Document Type


Publication Title

Health SA Gesondheid


Background: South Africa has one of the highest incidences of rape globally. Understanding the epidemiological pattern of rape is needed to inform the design of effective intervention programmes for rape prevention and management of alleged rape cases.

Aims: To investigate important epidemiological patterns associated with rape in Kimberly, Northern Cape Province, South Africa.

Setting: The Robert Mangaliso Sobukwe Hospital (RMSH) forensic unit.

Methods: A descriptive, retrospective cross-sectional clinical audit of rape cases.

Results: The majority (93.3%) of the alleged rape victims were women, with a mean age (SD) of 21.6 years (11.3); the male population made up 6.7% of the cases, with a mean age (SD) of 10.5 years (6.9).

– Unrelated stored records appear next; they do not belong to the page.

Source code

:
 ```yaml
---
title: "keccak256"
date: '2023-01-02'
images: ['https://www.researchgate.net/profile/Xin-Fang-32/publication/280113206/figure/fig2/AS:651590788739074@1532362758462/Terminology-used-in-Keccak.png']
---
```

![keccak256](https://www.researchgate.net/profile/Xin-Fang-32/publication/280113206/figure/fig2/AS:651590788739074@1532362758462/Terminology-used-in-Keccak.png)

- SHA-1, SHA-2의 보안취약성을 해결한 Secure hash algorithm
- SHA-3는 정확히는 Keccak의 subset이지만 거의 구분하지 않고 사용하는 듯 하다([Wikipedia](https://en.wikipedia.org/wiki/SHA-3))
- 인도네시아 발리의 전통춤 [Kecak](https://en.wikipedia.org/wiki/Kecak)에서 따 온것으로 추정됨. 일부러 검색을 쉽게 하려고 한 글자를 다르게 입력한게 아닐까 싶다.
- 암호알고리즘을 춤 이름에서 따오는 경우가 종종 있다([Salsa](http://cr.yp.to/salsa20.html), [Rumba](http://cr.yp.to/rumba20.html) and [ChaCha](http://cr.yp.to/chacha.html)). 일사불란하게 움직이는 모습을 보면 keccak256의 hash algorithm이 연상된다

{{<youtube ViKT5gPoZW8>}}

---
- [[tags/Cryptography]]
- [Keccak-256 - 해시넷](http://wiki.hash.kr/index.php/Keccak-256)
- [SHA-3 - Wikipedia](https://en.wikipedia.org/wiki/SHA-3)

The highest incidence of alleged rape in the male population was seen in the age group ≤ 16 years (81.8%) and for women 17–30 years (50.3%). Most of the incidents occurred at the perpetrators’ homes (42.7%); on the days Fridays (14.6%), Saturdays (29.9%) and Sundays (23.2%); at night up to midnight 20:00–23:59 (32.9%) (p = 0.01) and involved threats of violence (55.5%). The majority (56.0%) of the perpetrators were known to the victims.

Conclusion: Important information about the victims and circumstances in which rape occurs as reported herein can be used to inform the design of effective intervention programmes for sexual crime prevention and management in Kimberly, South Africa.

Contribution: This study helped to advance knowledge and understanding of the epidemiological pattern associated with rape in Kimberley, Northern Cape Province of South Africa.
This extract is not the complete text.